Philip Prentis | 14/07/2012

“Coconut Kiss,” she said and handed me a gold-wrapped orb the size of a golf ball.

Real gold. If I had known that and that the value of the contents far outweighed the delicate, shiny wrapper, I might have hesitated before embarking on this journey. But I was young and reckless and tore away the precious metal with a careless flourish. Even as my nails had penetrated the sealed chamber within, a waft of sweet coconut perfume had escaped to fill the room, and now as I laid bare the second layer of wrapping, oiled silk clinging to an unknown centre, it reached out to me with a thousand complex fragrances.

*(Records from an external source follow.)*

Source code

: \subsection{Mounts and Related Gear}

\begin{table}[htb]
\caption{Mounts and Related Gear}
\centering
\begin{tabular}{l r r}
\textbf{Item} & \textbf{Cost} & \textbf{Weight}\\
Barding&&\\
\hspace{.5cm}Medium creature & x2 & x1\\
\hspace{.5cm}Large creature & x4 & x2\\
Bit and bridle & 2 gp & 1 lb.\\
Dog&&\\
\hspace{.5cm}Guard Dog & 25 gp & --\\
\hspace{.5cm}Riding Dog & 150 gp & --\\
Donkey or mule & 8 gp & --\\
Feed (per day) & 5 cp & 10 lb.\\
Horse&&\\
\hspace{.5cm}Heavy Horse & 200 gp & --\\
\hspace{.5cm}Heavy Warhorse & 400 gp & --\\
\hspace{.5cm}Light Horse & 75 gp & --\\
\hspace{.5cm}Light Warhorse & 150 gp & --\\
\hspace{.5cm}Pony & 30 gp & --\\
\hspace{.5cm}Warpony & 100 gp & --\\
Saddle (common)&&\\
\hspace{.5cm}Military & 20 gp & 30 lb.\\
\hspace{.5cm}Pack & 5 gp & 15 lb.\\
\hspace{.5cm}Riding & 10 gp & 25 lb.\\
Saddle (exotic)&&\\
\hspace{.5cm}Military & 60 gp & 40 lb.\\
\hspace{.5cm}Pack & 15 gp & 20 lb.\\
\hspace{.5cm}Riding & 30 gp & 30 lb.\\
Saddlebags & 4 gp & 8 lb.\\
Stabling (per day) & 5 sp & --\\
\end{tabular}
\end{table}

I gasped, stopped for a moment, unused to such powerful experiences, but in a moment I was drawn back in to the task at hand, now nervous fingers pealing away the glistening silk. Spreading it out on the bed of gold, I uncovered the beautiful, moist, white-flecked centre. Damp clumps of excess shredded coconut fell away as I lifted the bite-sized ball in awe, my rough, unworthy lips parting in anticipation, and dog that I was, I popped it in in a single mouthful.

Immediately, my world changed. Coconut splendour pulsed out from the majestic snowball, filling every cavity of my mouth with craving. But I was strong, savouring the moment, not biting yet, but letting the essence of the sweetmeat pervade my being. My eyes closed, pushing away the distractions of the outer world, allowing me to linger in my observation of the tender excitement growing within me. At last I could hold on no longer. Teeth crunching through the myriad of carefully crafted layers, I released the beast within to ravish the morsel I had been blessed with. I was not prepared for what came next.

Rocking gently back and forth, I moaned as the Kiss took control of my body, filling me with a sweetness unbearable, yet unresistible, as liquid sugars oozed from between crunchy wafers and white chocolates – four different at least – swam among exotic desert island flavourings. Nothing, absolutely nothing in the world of chocolates compared with that moment.

Don’t get me wrong, I love me some Raffaello, but those dry, flaky balls paled in comparison to this archetype of coconut chocolates. I was unworthy, but every bite released a thousand tender caresses, each informing me there was none more deserving than I, causing me to tear up. The angels wept and I with them, shiny drops of happiness streaking down my cheeks.

I swallowed the last morsel and breathing heavily, looked up at my partner, trying to take in what she had just given me. She was smiling.

And then we spent the rest of the week eating chocolates just like that one.

Re: The Week of Tearing Up

Sonya Lano | 13/12/2012

VOTE. After reading them all, I still like this one the best because it evokes such a rich texture and vivid imagery, which of course is one of the writing styles I'm really drawn to.